# TASK DIRECTIONS
Output the number of lines in the entries below with the string "documentation" in them, and nothing further.

Extracted data entries:
□ □ □ □ □ □ □

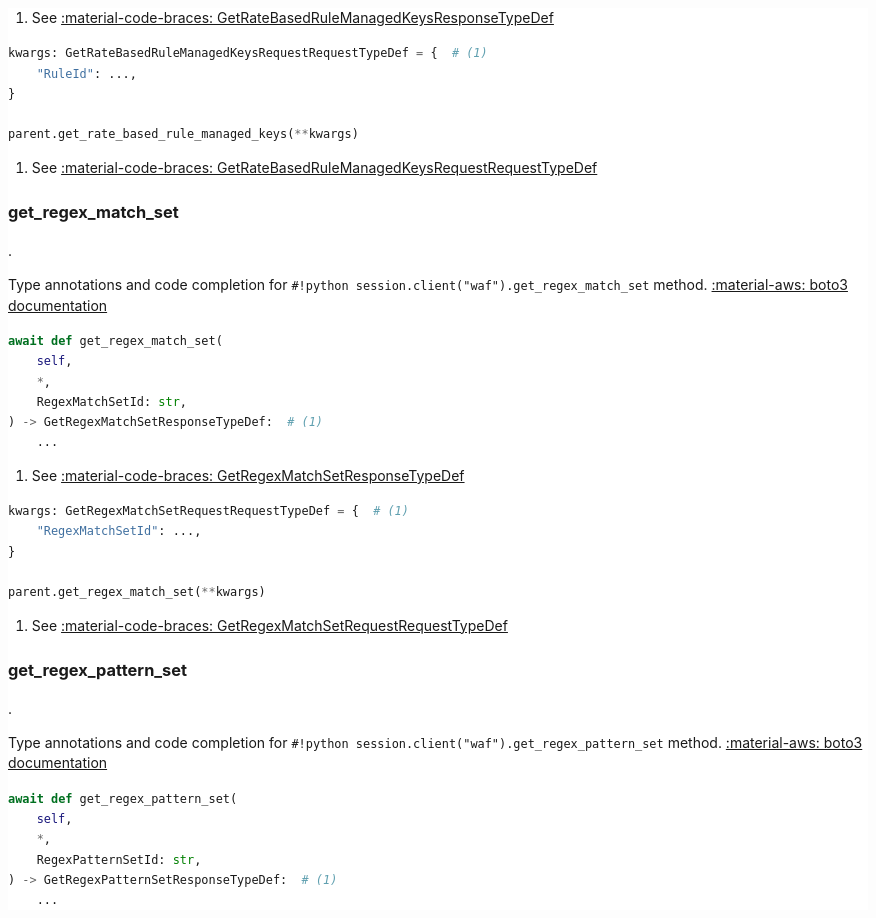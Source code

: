 1. See [:material-code-braces: GetRateBasedRuleManagedKeysResponseTypeDef](./type_defs.md#getratebasedrulemanagedkeysresponsetypedef) 


```python title="Usage example with kwargs"
kwargs: GetRateBasedRuleManagedKeysRequestRequestTypeDef = {  # (1)
    "RuleId": ...,
}

parent.get_rate_based_rule_managed_keys(**kwargs)
```

1. See [:material-code-braces: GetRateBasedRuleManagedKeysRequestRequestTypeDef](./type_defs.md#getratebasedrulemanagedkeysrequestrequesttypedef) 

### get\_regex\_match\_set

.

Type annotations and code completion for `#!python session.client("waf").get_regex_match_set` method.
[:material-aws: boto3 documentation](https://boto3.amazonaws.com/v1/documentation/api/latest/reference/services/waf.html#WAF.Client.get_regex_match_set)

```python title="Method definition"
await def get_regex_match_set(
    self,
    *,
    RegexMatchSetId: str,
) -> GetRegexMatchSetResponseTypeDef:  # (1)
    ...
```

1. See [:material-code-braces: GetRegexMatchSetResponseTypeDef](./type_defs.md#getregexmatchsetresponsetypedef) 


```python title="Usage example with kwargs"
kwargs: GetRegexMatchSetRequestRequestTypeDef = {  # (1)
    "RegexMatchSetId": ...,
}

parent.get_regex_match_set(**kwargs)
```

1. See [:material-code-braces: GetRegexMatchSetRequestRequestTypeDef](./type_defs.md#getregexmatchsetrequestrequesttypedef) 

### get\_regex\_pattern\_set

.

Type annotations and code completion for `#!python session.client("waf").get_regex_pattern_set` method.
[:material-aws: boto3 documentation](https://boto3.amazonaws.com/v1/documentation/api/latest/reference/services/waf.html#WAF.Client.get_regex_pattern_set)

```python title="Method definition"
await def get_regex_pattern_set(
    self,
    *,
    RegexPatternSetId: str,
) -> GetRegexPatternSetResponseTypeDef:  # (1)
    ...
```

□ □ □ □ □ □ □

# PROBLEM SOLUTION
2